The main valve assembly, feeder valve assembly and steering hand pump each contain a signal port. The signal port and associated lines direct a signal pressure to the pump compensator. This signal pressure is equal to the system work pressure. The pump compensator will use this signal to place the piston pump swash plate at the proper angle to meet the system demand. The outlet pressure at the pump will be 27.6 bar (400 psi) higher than the signal line pressure due to the 27.6 bar (400 psi) spring in the compensator. The pump outlet pressure will continue to be 27.6 bar (400 psi) higher than signal line pressure until the high-pressure standby pressure is reached. After high pressure standby is reached, the pump outlet pressure and the signal line pressure will become equal.
Hydraulic Systems Low Pressure Standby
When there is no demand for oil flow, the pump will go into the low-pressure standby mode. Low pressure standby means low pressure and minimal flow in the system. When the engine is not running, no pressure exists in any circuit. In this state, the swash plate control spring is holding the piston pump at full stroke. When the engine is started and the pump begins to rotate, it will momentarily try to pump oil. This creates outlet pressure at the pump. This pressure is directed to the flow compensator spool and the high-pressure spool through passages in the piston pump back plate. The two spools in the pump compensator are both spring biased. The flow compensator spool has a 27.6 bar (400 psi) spring while the high-pressure spool has a 186.3 bar (3050 psi) spring. The pump pressure is directed to the non-spring side of these two spools. As pressure builds, it will cause the flow compensator spool to shift against its 27.6 bar (400 psi) spring. When the spool shifts it allows pump oil to pass to the pump control piston. This piston will extend and cause the swash plate to move against the control spring. The swash plate will move to a nearly zero degree angle, de-stroking the pump. In this condition, the pump will only move enough oil to make up for internal leakage within the system and maintain 31--41.5 bar (450--600 psi). The pump will remain in this position until there is a demand for oil. In low-pressure standby mode the pump produces less heat and uses less horsepower than an open-center system. Low pressure standby also makes starting the engine easier.

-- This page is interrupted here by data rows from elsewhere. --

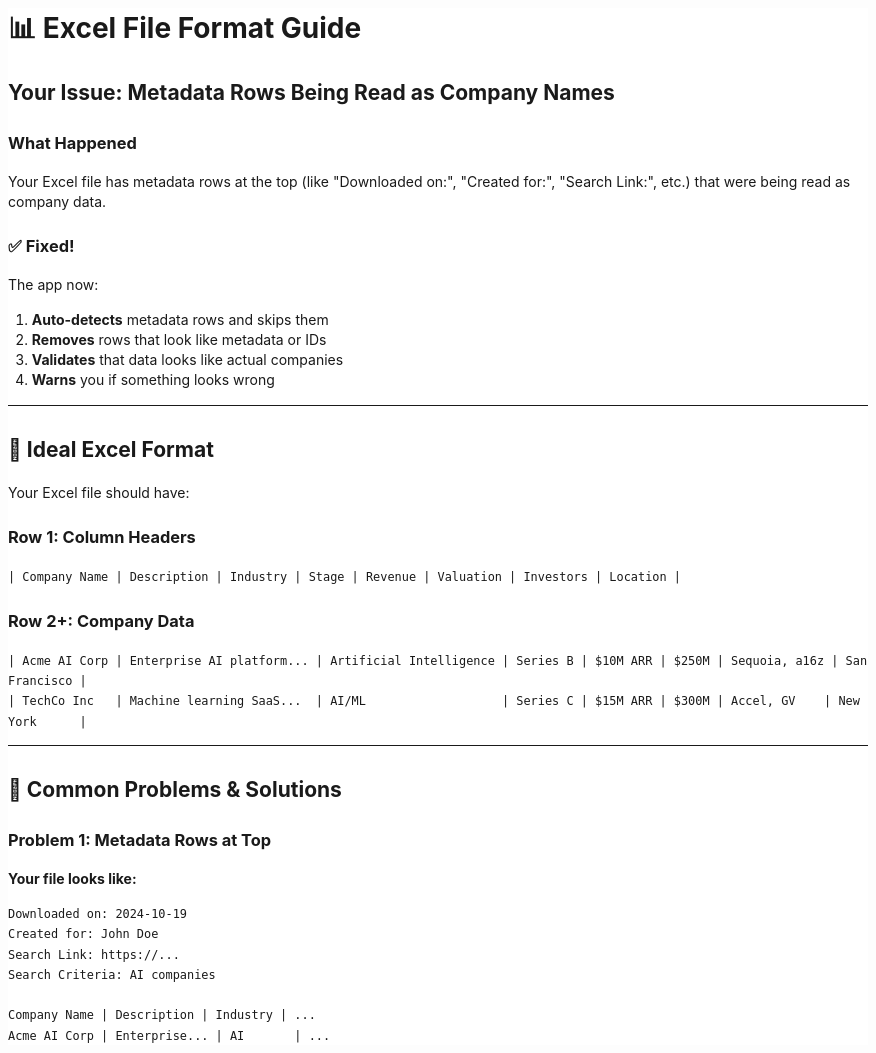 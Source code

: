 # 📊 Excel File Format Guide

## Your Issue: Metadata Rows Being Read as Company Names

### What Happened
Your Excel file has metadata rows at the top (like "Downloaded on:", "Created for:", "Search Link:", etc.) that were being read as company data.

### ✅ Fixed!
The app now:
1. **Auto-detects** metadata rows and skips them
2. **Removes** rows that look like metadata or IDs
3. **Validates** that data looks like actual companies
4. **Warns** you if something looks wrong

---

## 🎯 Ideal Excel Format

Your Excel file should have:

### Row 1: Column Headers
```
| Company Name | Description | Industry | Stage | Revenue | Valuation | Investors | Location |
```

### Row 2+: Company Data
```
| Acme AI Corp | Enterprise AI platform... | Artificial Intelligence | Series B | $10M ARR | $250M | Sequoia, a16z | San Francisco |
| TechCo Inc   | Machine learning SaaS...  | AI/ML                   | Series C | $15M ARR | $300M | Accel, GV    | New York      |
```

---

## 🚫 Common Problems & Solutions

### Problem 1: Metadata Rows at Top

**Your file looks like:**
```
Downloaded on: 2024-10-19
Created for: John Doe
Search Link: https://...
Search Criteria: AI companies

Company Name | Description | Industry | ...
Acme AI Corp | Enterprise... | AI       | ...
```
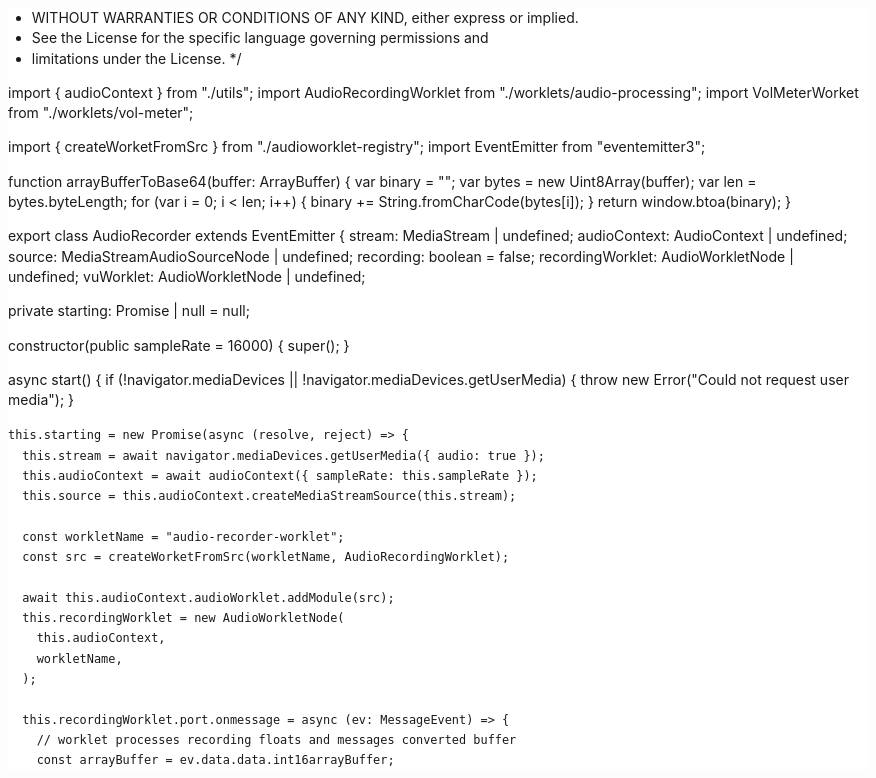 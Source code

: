  * WITHOUT WARRANTIES OR CONDITIONS OF ANY KIND, either express or implied.
 * See the License for the specific language governing permissions and
 * limitations under the License.
 */

import { audioContext } from "./utils";
import AudioRecordingWorklet from "./worklets/audio-processing";
import VolMeterWorket from "./worklets/vol-meter";

import { createWorketFromSrc } from "./audioworklet-registry";
import EventEmitter from "eventemitter3";

function arrayBufferToBase64(buffer: ArrayBuffer) {
  var binary = "";
  var bytes = new Uint8Array(buffer);
  var len = bytes.byteLength;
  for (var i = 0; i < len; i++) {
    binary += String.fromCharCode(bytes[i]);
  }
  return window.btoa(binary);
}

export class AudioRecorder extends EventEmitter {
  stream: MediaStream | undefined;
  audioContext: AudioContext | undefined;
  source: MediaStreamAudioSourceNode | undefined;
  recording: boolean = false;
  recordingWorklet: AudioWorkletNode | undefined;
  vuWorklet: AudioWorkletNode | undefined;

  private starting: Promise<void> | null = null;

  constructor(public sampleRate = 16000) {
    super();
  }

  async start() {
    if (!navigator.mediaDevices || !navigator.mediaDevices.getUserMedia) {
      throw new Error("Could not request user media");
    }

    this.starting = new Promise(async (resolve, reject) => {
      this.stream = await navigator.mediaDevices.getUserMedia({ audio: true });
      this.audioContext = await audioContext({ sampleRate: this.sampleRate });
      this.source = this.audioContext.createMediaStreamSource(this.stream);

      const workletName = "audio-recorder-worklet";
      const src = createWorketFromSrc(workletName, AudioRecordingWorklet);

      await this.audioContext.audioWorklet.addModule(src);
      this.recordingWorklet = new AudioWorkletNode(
        this.audioContext,
        workletName,
      );

      this.recordingWorklet.port.onmessage = async (ev: MessageEvent) => {
        // worklet processes recording floats and messages converted buffer
        const arrayBuffer = ev.data.data.int16arrayBuffer;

Minimum system pressure is 31--41.5 bar (450-600 psi) in the low-pressure standby mode. There is a 0.61 mm (0.024in) dynamic sensor orifice located in the steering priority spool. The dynamic sensor orifice connects the pump outlet port to the signal port of the pump compensator through the orifice check valve. If the oil in the signal line can flow through the steering hand pump too freely a 0.78 mm (0.031′′) orifice in the steering hand pump signal passage provides back pressure in the signal line. This signal pressure of 3.45--10.3 bar (50--150 psi) is sent to the spring-end of the flow compensator spool. The spring pressure of 27.6 bar (400 psi) plus the signal line back pressure puts the pump into low pressure standby mode ranging from 31-41.5 bar (450--600 psi).